What the task asks: The response must contain the complete data, printed exactly.

___ Supplied records

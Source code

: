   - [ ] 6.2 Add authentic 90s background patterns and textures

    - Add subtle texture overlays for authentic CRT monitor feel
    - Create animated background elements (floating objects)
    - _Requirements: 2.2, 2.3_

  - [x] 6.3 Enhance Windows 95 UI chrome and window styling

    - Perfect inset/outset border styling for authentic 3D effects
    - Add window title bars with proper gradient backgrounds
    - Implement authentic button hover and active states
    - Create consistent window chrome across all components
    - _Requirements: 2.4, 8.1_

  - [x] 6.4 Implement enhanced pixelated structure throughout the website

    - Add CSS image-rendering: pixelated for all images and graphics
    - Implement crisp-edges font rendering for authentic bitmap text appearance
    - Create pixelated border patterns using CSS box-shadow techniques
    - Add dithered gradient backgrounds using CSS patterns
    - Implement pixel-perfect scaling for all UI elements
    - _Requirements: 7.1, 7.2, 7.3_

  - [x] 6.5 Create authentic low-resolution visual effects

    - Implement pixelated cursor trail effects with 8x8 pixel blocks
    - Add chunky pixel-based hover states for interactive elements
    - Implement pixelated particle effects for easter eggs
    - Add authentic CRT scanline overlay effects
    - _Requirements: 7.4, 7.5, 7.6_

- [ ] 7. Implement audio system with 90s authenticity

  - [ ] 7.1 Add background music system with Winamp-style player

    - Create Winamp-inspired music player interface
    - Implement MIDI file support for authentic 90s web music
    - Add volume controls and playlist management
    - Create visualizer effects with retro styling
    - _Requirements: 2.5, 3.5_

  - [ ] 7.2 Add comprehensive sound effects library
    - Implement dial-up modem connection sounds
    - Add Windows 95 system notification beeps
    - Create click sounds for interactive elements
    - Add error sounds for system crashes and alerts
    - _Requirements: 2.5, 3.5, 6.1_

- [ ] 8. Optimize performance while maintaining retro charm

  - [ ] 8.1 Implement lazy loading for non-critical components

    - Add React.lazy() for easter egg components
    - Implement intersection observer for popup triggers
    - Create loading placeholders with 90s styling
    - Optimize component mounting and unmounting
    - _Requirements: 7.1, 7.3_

______

Task answer:
Source code

:   - [ ] 6.2 Add authentic 90s background patterns and textures

    - Add subtle texture overlays for authentic CRT monitor feel
    - Create animated background elements (floating objects)
    - _Requirements: 2.2, 2.3_

  - [x] 6.3 Enhance Windows 95 UI chrome and window styling

    - Perfect inset/outset border styling for authentic 3D effects
    - Add window title bars with proper gradient backgrounds
    - Implement authentic button hover and active states
    - Create consistent window chrome across all components
    - _Requirements: 2.4, 8.1_

  - [x] 6.4 Implement enhanced pixelated structure throughout the website

    - Add CSS image-rendering: pixelated for all images and graphics
    - Implement crisp-edges font rendering for authentic bitmap text appearance
    - Create pixelated border patterns using CSS box-shadow techniques
    - Add dithered gradient backgrounds using CSS patterns
    - Implement pixel-perfect scaling for all UI elements
    - _Requirements: 7.1, 7.2, 7.3_

  - [x] 6.5 Create authentic low-resolution visual effects

    - Implement pixelated cursor trail effects with 8x8 pixel blocks
    - Add chunky pixel-based hover states for interactive elements
    - Implement pixelated particle effects for easter eggs
    - Add authentic CRT scanline overlay effects
    - _Requirements: 7.4, 7.5, 7.6_

- [ ] 7. Implement audio system with 90s authenticity

  - [ ] 7.1 Add background music system with Winamp-style player

    - Create Winamp-inspired music player interface
    - Implement MIDI file support for authentic 90s web music
    - Add volume controls and playlist management
    - Create visualizer effects with retro styling
    - _Requirements: 2.5, 3.5_

  - [ ] 7.2 Add comprehensive sound effects library
    - Implement dial-up modem connection sounds
    - Add Windows 95 system notification beeps
    - Create click sounds for interactive elements
    - Add error sounds for system crashes and alerts
    - _Requirements: 2.5, 3.5, 6.1_

- [ ] 8. Optimize performance while maintaining retro charm

  - [ ] 8.1 Implement lazy loading for non-critical components

    - Add React.lazy() for easter egg components
    - Implement intersection observer for popup triggers
    - Create loading placeholders with 90s styling
    - Optimize component mounting and unmounting
    - _Requirements: 7.1, 7.3_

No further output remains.